Sprzęt komunikacyjny na jachcie Romana Paszke
Orange Polska jest partnerem technologicznym wyprawy Romana Paszke zapewniając żeglarzowi stałą łączność satelitarną oraz routing pogodowy. Roman Paszke ma zamiar samotnie opłynąć świat bez zawijania do portów.
W ramach współpracy Orange Polska wyposażyła katamaran Gemini 3 w dwie anteny satelitarne Inmarsat Fleetbroadband Sailor 50. i 250, instalacje zasilające do urządzeń komunikacyjnych, panele słoneczne będące dodatkowym źródłem energii oraz system zasilania systemów komunikacji i łączności Mastervolt. Ponadto Orange zapewnia satelitarne połączenia głosowe, transmisję danych oraz routing pogodowy, czyli stałe przekazywanie danych meteorologicznych, ich analizę, konsultacje i 24-godzinne wsparcie. Dzięki temu kapitan Roman Paszke może utrzymywać stałą łączność ze swoim teamem, kontrolującą rejs International Sailing Federation (ISAF) i całym światem.
Przebiegu rejsu można śledzić na specjalnym blogu Romana Paszke, który jest dostępny na platformie www.blog.orange.pl. Kapitan osobiście, wprost z pokładu katamaranu będzie opisywał rejs i wyzwania z jakimi musiał się zmagać. Dzięki łączności saletitarnej, na blogu będzie też można zobaczyć zdjęcia oraz materiały wideo z Gemini 3.
Celem rejsu jest pobicie rekordu świata w samotnej żegludze wokółziemskiej ze wschodu na zachód, bez zawijania do portów i bez pomocy z zewnątrz. By tego dokonać Roman Paszke musi przepłynąć 4. 000 kilometrów, czyli 21.600 mil morskich w czasie krótszym niż 122 dni, 14 godzin, 3 minut i 49 sekund. Próba pobicia rekordu podejmowana jest zgodnie z przepisami World Sailing Speed Record Council.
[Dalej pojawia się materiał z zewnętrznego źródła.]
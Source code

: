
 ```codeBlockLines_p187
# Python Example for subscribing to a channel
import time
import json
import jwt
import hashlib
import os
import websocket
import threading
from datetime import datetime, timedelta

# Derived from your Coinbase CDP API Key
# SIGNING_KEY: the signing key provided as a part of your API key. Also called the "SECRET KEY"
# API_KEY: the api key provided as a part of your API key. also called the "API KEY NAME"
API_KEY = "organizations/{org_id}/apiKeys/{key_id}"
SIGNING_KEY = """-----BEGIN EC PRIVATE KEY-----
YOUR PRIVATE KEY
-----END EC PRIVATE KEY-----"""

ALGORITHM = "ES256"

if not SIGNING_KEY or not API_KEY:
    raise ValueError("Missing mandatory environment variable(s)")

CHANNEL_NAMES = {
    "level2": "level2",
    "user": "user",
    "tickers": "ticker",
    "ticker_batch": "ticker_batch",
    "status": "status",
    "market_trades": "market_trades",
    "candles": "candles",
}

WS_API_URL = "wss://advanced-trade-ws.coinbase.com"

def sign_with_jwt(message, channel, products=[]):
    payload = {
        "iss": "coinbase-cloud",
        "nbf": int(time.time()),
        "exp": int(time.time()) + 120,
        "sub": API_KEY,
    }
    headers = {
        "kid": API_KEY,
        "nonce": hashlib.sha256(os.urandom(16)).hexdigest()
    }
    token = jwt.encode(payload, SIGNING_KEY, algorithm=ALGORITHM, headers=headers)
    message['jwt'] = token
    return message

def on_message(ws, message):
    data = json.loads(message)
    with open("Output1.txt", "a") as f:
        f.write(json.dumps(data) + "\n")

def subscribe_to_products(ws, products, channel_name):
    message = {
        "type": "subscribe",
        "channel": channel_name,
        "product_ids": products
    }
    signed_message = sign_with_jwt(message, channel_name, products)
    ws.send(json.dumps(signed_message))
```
Trasa rejsu wiedzie z Gran Canarii na Wyspach Kanaryjskich przez równik do Przylądka Horn, a potem na zachód przez południowy Pacyfik do Wyspy Raoul leżącej w archipelagu Wysp Kermadec, na północ od Nowej Zelandii. Następnie przez Morze Tasmana, południowy Pacyfik i Ocean Indyjski do Przylądka Dobrej Nadziei w Afryce Południowej, a stamtąd przez równik na metę na Gran Canarii. Niestety, sam początek rejsu był dla Paszke fatalny, ponieważ jacht kapitana zderzył się z nieustalonym do tej pory obiektem. Kapitan wraca do bazy na Gran Canarii.